Atas dasar ini, dalam berbagai riwayat disebutkan bahwa Umar ibn Khattab berkata: “Tidakkah kalian ridha kepada Abu Bakar untuk urusan dunia, padahal Rasulullah SAW telah ridha kepada Abu Bakar dalam urusan agama kalian?”
Sementara pandangan lain menyebutkan bahwa sebenarnya Ali bin Abi Thalib adalah pribadi yang diinginkan oleh Rasulullah untuk menjadi pengganti beliau. Dasar yang sering digunakan oleh pendukung pandangan ini adalah peristiwa Ghadir Khum.

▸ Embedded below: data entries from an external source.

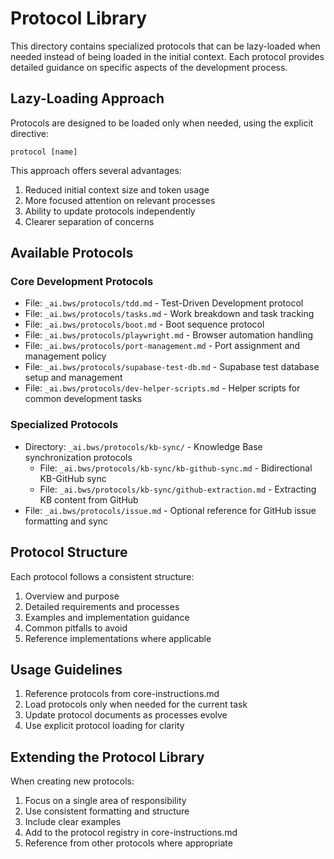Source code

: # Protocol Library

This directory contains specialized protocols that can be lazy-loaded when needed instead of being loaded in the initial context. Each protocol provides detailed guidance on specific aspects of the development process.

## Lazy-Loading Approach

Protocols are designed to be loaded only when needed, using the explicit directive:

```
protocol [name]
```

This approach offers several advantages:
1. Reduced initial context size and token usage
2. More focused attention on relevant processes
3. Ability to update protocols independently
4. Clearer separation of concerns

## Available Protocols

### Core Development Protocols

- File: `_ai.bws/protocols/tdd.md` - Test-Driven Development protocol
- File: `_ai.bws/protocols/tasks.md` - Work breakdown and task tracking
- File: `_ai.bws/protocols/boot.md` - Boot sequence protocol
- File: `_ai.bws/protocols/playwright.md` - Browser automation handling
- File: `_ai.bws/protocols/port-management.md` - Port assignment and management policy
- File: `_ai.bws/protocols/supabase-test-db.md` - Supabase test database setup and management
- File: `_ai.bws/protocols/dev-helper-scripts.md` - Helper scripts for common development tasks

### Specialized Protocols

- Directory: `_ai.bws/protocols/kb-sync/` - Knowledge Base synchronization protocols
  - File: `_ai.bws/protocols/kb-sync/kb-github-sync.md` - Bidirectional KB-GitHub sync
  - File: `_ai.bws/protocols/kb-sync/github-extraction.md` - Extracting KB content from GitHub
- File: `_ai.bws/protocols/issue.md` - Optional reference for GitHub issue formatting and sync

## Protocol Structure

Each protocol follows a consistent structure:
1. Overview and purpose
2. Detailed requirements and processes
3. Examples and implementation guidance
4. Common pitfalls to avoid
5. Reference implementations where applicable

## Usage Guidelines

1. Reference protocols from core-instructions.md
2. Load protocols only when needed for the current task
3. Update protocol documents as processes evolve
4. Use explicit protocol loading for clarity

## Extending the Protocol Library

When creating new protocols:
1. Focus on a single area of responsibility
2. Use consistent formatting and structure
3. Include clear examples
4. Add to the protocol registry in core-instructions.md
5. Reference from other protocols where appropriate
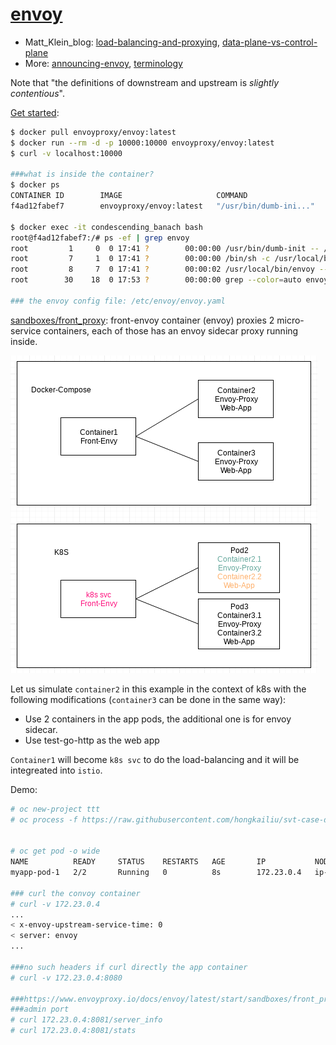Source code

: # [envoy](https://www.envoyproxy.io/)

* Matt_Klein_blog: [load-balancing-and-proxying](https://blog.envoyproxy.io/introduction-to-modern-network-load-balancing-and-proxying-a57f6ff80236),
    [data-plane-vs-control-plane](https://blog.envoyproxy.io/service-mesh-data-plane-vs-control-plane-2774e720f7fc)
* More: [announcing-envoy](https://eng.lyft.com/announcing-envoy-c-l7-proxy-and-communication-bus-92520b6c8191),
    [terminology](https://www.envoyproxy.io/docs/envoy/latest/intro/arch_overview/terminology)
    
Note that "the definitions of downstream and upstream is _slightly contentious_".

[Get started](https://www.envoyproxy.io/docs/envoy/latest/start/start):

```bash
$ docker pull envoyproxy/envoy:latest
$ docker run --rm -d -p 10000:10000 envoyproxy/envoy:latest
$ curl -v localhost:10000

###what is inside the container?
$ docker ps
CONTAINER ID        IMAGE                     COMMAND                  CREATED             STATUS              PORTS                      NAMES
f4ad12fabef7        envoyproxy/envoy:latest   "/usr/bin/dumb-ini..."   10 minutes ago      Up 10 minutes       0.0.0.0:10000->10000/tcp   condescending_banach

$ docker exec -it condescending_banach bash
root@f4ad12fabef7:/# ps -ef | grep envoy
root         1     0  0 17:41 ?        00:00:00 /usr/bin/dumb-init -- /bin/sh -c /usr/local/bin/envoy --v2-config-only -l $loglevel -c /etc/envoy/envoy.yaml
root         7     1  0 17:41 ?        00:00:00 /bin/sh -c /usr/local/bin/envoy --v2-config-only -l $loglevel -c /etc/envoy/envoy.yaml
root         8     7  0 17:41 ?        00:00:02 /usr/local/bin/envoy --v2-config-only -l info -c /etc/envoy/envoy.yaml
root        30    18  0 17:53 ?        00:00:00 grep --color=auto envoy

### the envoy config file: /etc/envoy/envoy.yaml

```

[sandboxes/front_proxy](https://www.envoyproxy.io/docs/envoy/latest/start/sandboxes/front_proxy):
front-envoy container (envoy) proxies 2 micro-service containers, each of those
has an envoy sidecar proxy running inside.

![](../images/envoy.1.png)

Let us simulate `container2` in this example in the context of k8s with the following modifications (`container3` can be done in the same way):
* Use 2 containers in the app pods, the additional one is for envoy sidecar.
* Use test-go-http as the web app

`Container1` will become `k8s svc` to do the load-balancing and it will be integreated into `istio`.

Demo:

```bash
# oc new-project ttt
# oc process -f https://raw.githubusercontent.com/hongkailiu/svt-case-doc/master/files/envoy/hello/template_test_envoy.yaml | oc create -f -


# oc get pod -o wide
NAME          READY     STATUS    RESTARTS   AGE       IP           NODE                                          NOMINATED NODE
myapp-pod-1   2/2       Running   0          8s        172.23.0.4   ip-172-31-53-147.us-west-2.compute.internal   <none>

### curl the convoy container
# curl -v 172.23.0.4
...
< x-envoy-upstream-service-time: 0
< server: envoy
... 

###no such headers if curl directly the app container
# curl -v 172.23.0.4:8080

###https://www.envoyproxy.io/docs/envoy/latest/start/sandboxes/front_proxy
###admin port
# curl 172.23.0.4:8081/server_info
# curl 172.23.0.4:8081/stats

```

Saat pulang dari Haji Wada’, rombongan Nabi Muhammad beristirahat di sebuah tempat antara Makkah dan Madinah yang bernama Ghadir Khum. Pada saat beristirahat itu, Nabi Muhammad bersabda sambil mengangkat tangan Ali dengan tangan beliau: man kuntu mawlahu fa-ali mawlahu (barangsiapa yang menganggap aku sebagai pemimpinnya, maka Ali adalah juga pemimpinnya).
***
Maka wajar ketika kini khilafah kembali dihadirkan sebagai sistem pemerintahan Islam yang dianggap paling ideal, meskipun hal tersebut ternyata tidak mudah disepakati oleh umat Islam. Bahkan hal-hal mendasar menyangkut khilafah inipun masih merupakan topik kontroversial. Misalnya, tentang kewajiban mendirikan khilafah.
Dalam hal ini, Hizbut Tahrir, baik Hizbut Tahrir global maupun Hizbut Tahrir Indonesia sama-sama meyakini bahwa mendirikan khilafah adalah kewajiban bagi semua umat Islam. Sementara kalangan Muslim lainnya menganggap khilafah adalah bagian dari persoalan yang berdimensi siyasah dan muamalah dunyawiyah yang tidak harus diikuti secara kaku.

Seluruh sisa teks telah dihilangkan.